Polycyclic Aromatic Hydrocarbons in Materials of Burned Peatlands
I. Bojakowska*, G. Sokołowska
More details
Hide details
Polish Geological Institute, Rakowiecka 4, 00-975 Warsaw, Poland
Pol. J. Environ. Stud. 2003;12(4):401–408
Polycyclic aromatic hydrocarbons are common in small amounts in the environment as a natural con-stituent of organic-rich rocks. They are mostly formed under oxygen-depleted conditions during burning of materials containing organic carbon. The samples, collected from peatlands which had been partially burned were analyzed for 17 unsubstituted PAHs. The profiles sampled encompassed: peat layer, burned peat layer and surficial newly formed turf-root layer.
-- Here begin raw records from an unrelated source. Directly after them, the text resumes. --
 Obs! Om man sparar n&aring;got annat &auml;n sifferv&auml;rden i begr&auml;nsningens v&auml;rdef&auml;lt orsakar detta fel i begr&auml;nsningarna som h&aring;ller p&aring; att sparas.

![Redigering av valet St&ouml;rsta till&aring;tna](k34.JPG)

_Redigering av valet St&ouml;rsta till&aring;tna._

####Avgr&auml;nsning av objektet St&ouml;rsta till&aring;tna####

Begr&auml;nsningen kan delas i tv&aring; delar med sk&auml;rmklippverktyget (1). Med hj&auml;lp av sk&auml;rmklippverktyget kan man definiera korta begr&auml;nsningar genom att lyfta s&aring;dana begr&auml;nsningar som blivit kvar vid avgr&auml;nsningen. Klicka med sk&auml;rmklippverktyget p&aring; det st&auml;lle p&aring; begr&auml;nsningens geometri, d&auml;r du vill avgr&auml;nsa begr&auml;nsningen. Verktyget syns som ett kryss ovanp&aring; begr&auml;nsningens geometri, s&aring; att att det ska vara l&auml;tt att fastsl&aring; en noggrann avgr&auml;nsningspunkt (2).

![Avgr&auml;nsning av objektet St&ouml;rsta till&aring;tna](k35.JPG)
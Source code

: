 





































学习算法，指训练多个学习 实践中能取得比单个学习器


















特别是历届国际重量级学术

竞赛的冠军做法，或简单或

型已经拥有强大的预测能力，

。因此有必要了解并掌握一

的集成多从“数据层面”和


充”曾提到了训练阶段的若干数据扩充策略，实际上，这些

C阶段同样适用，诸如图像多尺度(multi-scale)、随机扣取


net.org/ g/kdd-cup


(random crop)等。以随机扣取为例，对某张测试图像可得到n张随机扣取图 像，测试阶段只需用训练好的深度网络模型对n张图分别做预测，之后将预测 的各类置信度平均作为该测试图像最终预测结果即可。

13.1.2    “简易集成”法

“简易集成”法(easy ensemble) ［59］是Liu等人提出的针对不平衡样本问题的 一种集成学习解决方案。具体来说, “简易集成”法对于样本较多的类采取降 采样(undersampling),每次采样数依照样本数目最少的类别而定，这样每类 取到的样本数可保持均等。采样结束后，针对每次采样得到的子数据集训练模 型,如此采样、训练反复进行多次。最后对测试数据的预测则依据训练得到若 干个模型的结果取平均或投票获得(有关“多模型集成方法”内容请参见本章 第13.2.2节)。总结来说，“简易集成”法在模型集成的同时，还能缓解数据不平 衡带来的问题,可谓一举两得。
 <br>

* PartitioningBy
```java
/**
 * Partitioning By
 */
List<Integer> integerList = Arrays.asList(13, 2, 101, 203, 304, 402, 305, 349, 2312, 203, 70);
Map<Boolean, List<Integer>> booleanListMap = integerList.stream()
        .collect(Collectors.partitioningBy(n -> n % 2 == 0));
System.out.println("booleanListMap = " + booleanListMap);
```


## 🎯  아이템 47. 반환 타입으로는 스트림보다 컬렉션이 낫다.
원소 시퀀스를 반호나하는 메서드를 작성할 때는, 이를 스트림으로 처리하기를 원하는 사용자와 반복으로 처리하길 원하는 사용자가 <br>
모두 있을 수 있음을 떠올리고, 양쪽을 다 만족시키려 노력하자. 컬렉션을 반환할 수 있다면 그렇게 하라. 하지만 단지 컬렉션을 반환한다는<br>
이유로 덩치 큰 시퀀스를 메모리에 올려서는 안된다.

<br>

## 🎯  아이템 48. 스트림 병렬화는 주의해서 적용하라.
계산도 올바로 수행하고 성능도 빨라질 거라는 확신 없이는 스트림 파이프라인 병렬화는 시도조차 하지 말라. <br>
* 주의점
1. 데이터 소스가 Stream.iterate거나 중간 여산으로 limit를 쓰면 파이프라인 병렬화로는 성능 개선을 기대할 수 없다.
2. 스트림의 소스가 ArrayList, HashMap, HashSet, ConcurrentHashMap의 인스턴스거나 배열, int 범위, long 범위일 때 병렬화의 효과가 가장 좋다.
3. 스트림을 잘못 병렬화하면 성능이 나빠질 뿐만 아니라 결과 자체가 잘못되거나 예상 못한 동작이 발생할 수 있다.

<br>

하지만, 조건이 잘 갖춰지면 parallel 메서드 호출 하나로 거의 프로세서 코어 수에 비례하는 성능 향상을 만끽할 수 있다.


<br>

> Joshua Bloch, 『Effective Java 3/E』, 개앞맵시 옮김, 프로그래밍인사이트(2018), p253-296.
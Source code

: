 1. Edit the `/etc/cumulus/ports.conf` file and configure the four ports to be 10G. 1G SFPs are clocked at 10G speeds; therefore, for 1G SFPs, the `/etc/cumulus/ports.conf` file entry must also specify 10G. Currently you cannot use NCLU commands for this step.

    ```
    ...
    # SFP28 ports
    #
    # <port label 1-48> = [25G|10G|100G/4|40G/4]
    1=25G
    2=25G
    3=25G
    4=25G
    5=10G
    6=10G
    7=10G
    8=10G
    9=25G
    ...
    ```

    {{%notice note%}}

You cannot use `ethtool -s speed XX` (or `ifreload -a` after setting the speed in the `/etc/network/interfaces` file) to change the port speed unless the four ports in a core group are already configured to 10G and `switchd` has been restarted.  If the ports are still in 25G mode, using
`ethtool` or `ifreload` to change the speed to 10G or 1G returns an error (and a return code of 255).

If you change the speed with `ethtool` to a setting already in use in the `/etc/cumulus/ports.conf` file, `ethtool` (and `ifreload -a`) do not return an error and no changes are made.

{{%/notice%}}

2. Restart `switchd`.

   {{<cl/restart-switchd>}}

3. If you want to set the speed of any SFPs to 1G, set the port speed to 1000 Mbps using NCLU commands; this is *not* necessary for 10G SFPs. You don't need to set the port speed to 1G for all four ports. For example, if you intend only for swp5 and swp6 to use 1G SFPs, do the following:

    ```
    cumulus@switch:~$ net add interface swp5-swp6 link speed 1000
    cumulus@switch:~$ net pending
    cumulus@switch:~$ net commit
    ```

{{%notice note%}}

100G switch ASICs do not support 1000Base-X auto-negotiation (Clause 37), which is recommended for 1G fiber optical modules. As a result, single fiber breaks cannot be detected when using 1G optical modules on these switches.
The average contents of determined PAHs in the burned peat layer is 0.114±0.048 ppm, and is similar to that in the underlying peats (0.101±0.039 ppm). The newly formed surficial root layer reveals concentrations nearly three times higher, i.e. 0.313±0.144 ppm. The PAH spectrum of both peat types practically includes only acenaphthene, fluorene, phenanthrene and fluoranthene. The presence of hydrocarbons with higher molecular weight, i.e. pyrene and chrysene, was noted only in some samples of burned peats; perylene was recorded only in moss peats. The PAH spectrum of newly-formed turf–root layer is different, and is characterized by the presence of all determined 4-ring and partly 5-ring [benzo(b)fluoranthene and benzo(e)pyrene] hydrocarbons. The relatively poor spectrum of PAHs in the burned peat layer, and the presence of larger amounts and greater diversity of these com-pounds in the newly-formed surficial layer, may indicate that most of these hydrocarbons must have origi-nated from airborne PAH deposition.